Dans le projet lauréat comme dans les autres, la question du climat est prépondérante. «Pour rendre la ville plus résiliente, il y a urgence à désimperméabiliser les sols, à assurer une bonne gestion de l’eau afin que celle-ci nourrisse les plantes et n’envahisse pas le bâti en cas de forte pluies et à végétaliser les sols pour accueillir tous les vivants», dit Julie Imholz. De multiples systèmes sont proposés: des noues, des fosses de Stockholm, etc... Les lauréat·es ont choisi ce dernier dispositif qui combine arborisation et gestion des eaux pluviales par rétention. Dans Le funambule, l’eau rafraîchit et nourrit et, ce faisant, dicte les choix de traitement du sol des espaces non circulés: des pierres issues de roches magmatiques ou métamorphiques sont utilisées pour les surfaces minérales perméables en raison de leurs qualités mécaniques et afin de garantir une bonne performance de l’ouvrage dans le temps vis-à-vis des utilisations attendues (accès PMR, lames de chasse-neige).

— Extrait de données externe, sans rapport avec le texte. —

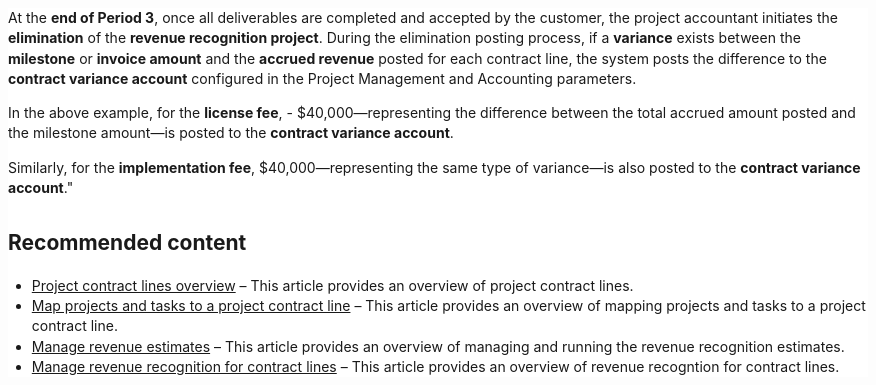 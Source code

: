 At the **end of Period 3**, once all deliverables are completed and accepted by the customer, the project accountant initiates the **elimination** of the **revenue recognition project**. During the elimination posting process, if a **variance** exists between the **milestone** or **invoice amount** and the **accrued revenue** posted for each contract line, the system posts the difference to the **contract variance account** configured in the Project Management and Accounting parameters.

In the above example, for the **license fee**, - $40,000—representing the difference between the total accrued amount posted and the milestone amount—is posted to the **contract variance account**. 

Similarly, for the **implementation fee**, $40,000—representing the same type of variance—is also posted to the **contract variance account**."

## Recommended content

- [Project contract lines overview](../pro/sales/manage-contract-values-project-based-sales.md) – This article provides an overview of project contract lines.
- [Map projects and tasks to a project contract line](../pro/sales/mapping-projects-tasks-contract-line-sales.md) – This article provides an overview of mapping projects and tasks to a project contract line.
- [Manage revenue estimates](rev-rec-completed-contract-method.md) – This article provides an overview of managing and running the revenue recognition estimates.
- [Manage revenue recognition for contract lines](Revenuerecogntionforcontractlines.md) – This article provides an overview of revenue recogntion for contract lines.

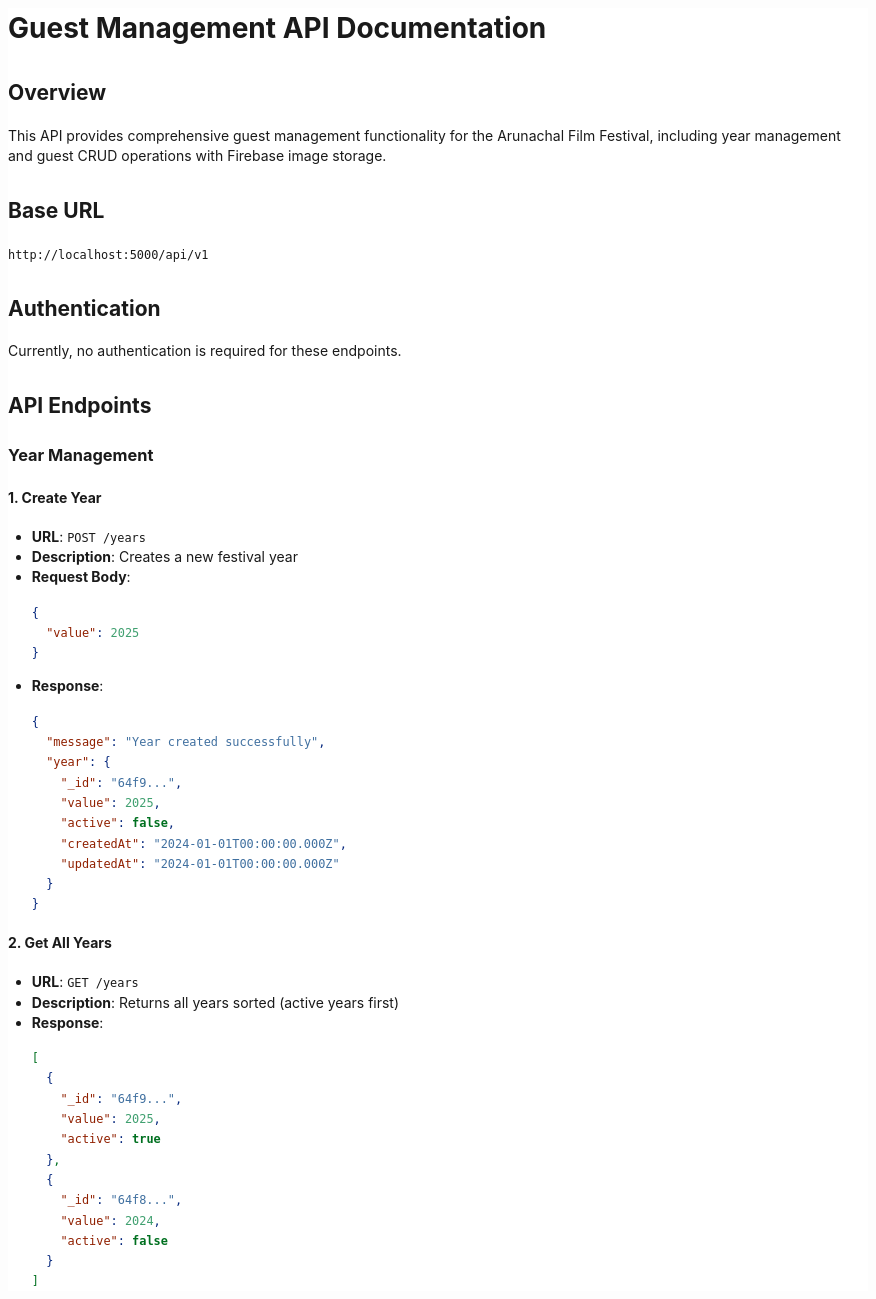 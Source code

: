 # Guest Management API Documentation

## Overview
This API provides comprehensive guest management functionality for the Arunachal Film Festival, including year management and guest CRUD operations with Firebase image storage.

## Base URL
```
http://localhost:5000/api/v1
```

## Authentication
Currently, no authentication is required for these endpoints.

## API Endpoints

### Year Management

#### 1. Create Year
- **URL**: `POST /years`
- **Description**: Creates a new festival year
- **Request Body**:
  ```json
  {
    "value": 2025
  }
  ```
- **Response**:
  ```json
  {
    "message": "Year created successfully",
    "year": {
      "_id": "64f9...",
      "value": 2025,
      "active": false,
      "createdAt": "2024-01-01T00:00:00.000Z",
      "updatedAt": "2024-01-01T00:00:00.000Z"
    }
  }
  ```

#### 2. Get All Years
- **URL**: `GET /years`
- **Description**: Returns all years sorted (active years first)
- **Response**:
  ```json
  [
    {
      "_id": "64f9...",
      "value": 2025,
      "active": true
    },
    {
      "_id": "64f8...",
      "value": 2024,
      "active": false
    }
  ]
  ```
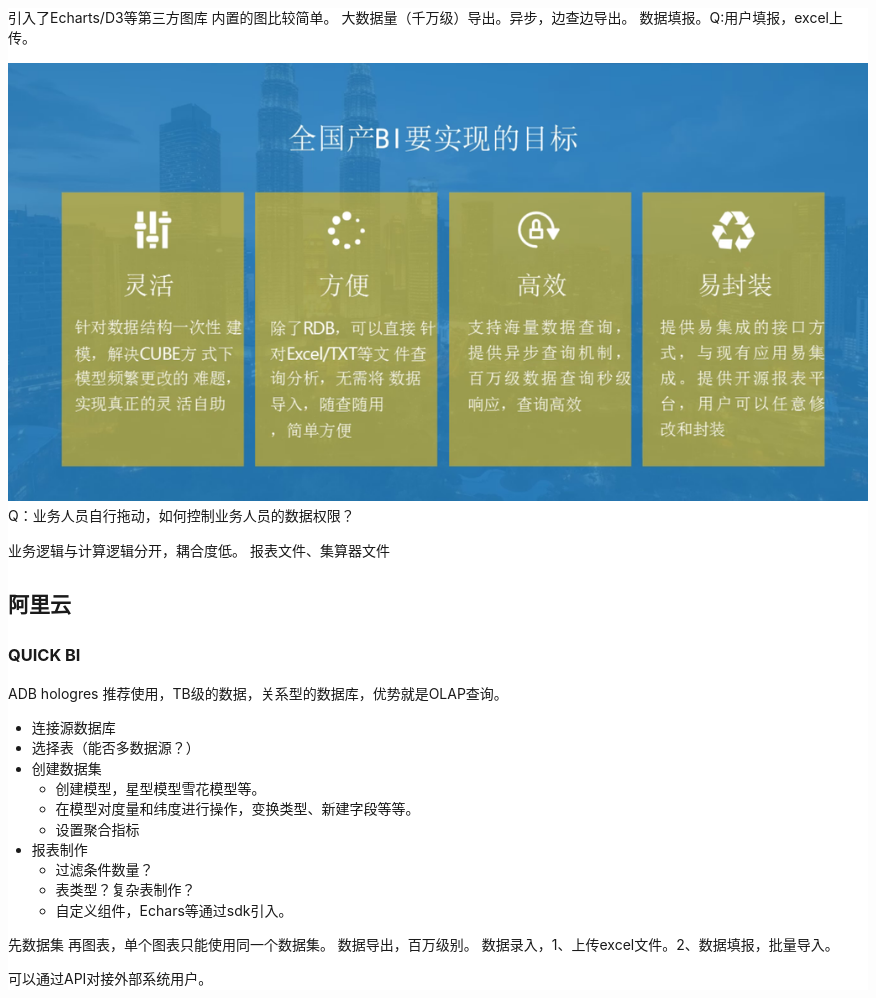 引入了Echarts/D3等第三方图库
内置的图比较简单。
大数据量（千万级）导出。异步，边查边导出。
数据填报。Q:用户填报，excel上传。


![enter description here](./images/1623813265328.png)
Q：业务人员自行拖动，如何控制业务人员的数据权限？


业务逻辑与计算逻辑分开，耦合度低。
报表文件、集算器文件

## 阿里云

### QUICK BI

ADB  hologres 推荐使用，TB级的数据，关系型的数据库，优势就是OLAP查询。

- 连接源数据库
- 选择表（能否多数据源？）
- 创建数据集
	-  创建模型，星型模型雪花模型等。
	-  在模型对度量和纬度进行操作，变换类型、新建字段等等。
	-  设置聚合指标
-  报表制作
	-  过滤条件数量？
	-  表类型？复杂表制作？
	-  自定义组件，Echars等通过sdk引入。

先数据集  再图表，单个图表只能使用同一个数据集。
数据导出，百万级别。
数据录入，1、上传excel文件。2、数据填报，批量导入。

可以通过API对接外部系统用户。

Les alignements de micocouliers (celtis australis) existants sont complétés par des arbres de grand développement comme des pins (pinus pinea) qui formeront, à terme, une nouvelle strate rythmant l’avenue. Localement, Le funambule propose de participer à l’arborisation existante et de l’amplifier: par une strate arbusive de chênes verts (quercus ilex); par une strate de couvre-sols persistants. Ce travail en coupe de la végétation, pensé sur une quinzaine d’années, répond à la nécessité d’adaptation face aux évolutions du climat. Il s’ancre aussi néanmoins dans la tradition locale des conifères isolés: l’hiver, certains arbres conserveront leurs épines et habilleront l’avenue.

Reconquérir la ville step by step

Si l’on ne peut que saluer la finesse et la précision technique de la proposition Le funambule, la future transformation de l’avenue de la Gare et de l’avenue de Tourbillon ne se déploie pas dans un contexte aussi serein et optimiste que ce que raconte le rapport de jury. En 2022, Sion mettait à l’enquête la limitation de l’entier de son centre-ville à 30 km/h. Une motion taclée à la séance du Grand Conseil valaisan en novembre de la même année: la limitation de vitesse à 30 km/h s’étendrait, selon certains député·es de droite et du centre, «d’une manière chaotique dans de nombreuses villes et communes, y compris sur les routes affectées à la circulation générale»3. Il a donc été décidé que la limitation ne s’appliquerait qu’aux routes d’intérêt local, non dédiées à la circulation générale à l’intérieur des localités, qui doivent rester à 50 km/h. C’est le cas par exemple de la portion est de l’avenue de Tourbillon, qui borde pourtant le centre historique. Sur cette question, Julie Imholz souligne que, s’il s’agit de la même route, ce n’est toutefois pas la même séquence: le début de l’avenue étant en relation directe avec la gare, il faut donc à tout prix la tranquilliser.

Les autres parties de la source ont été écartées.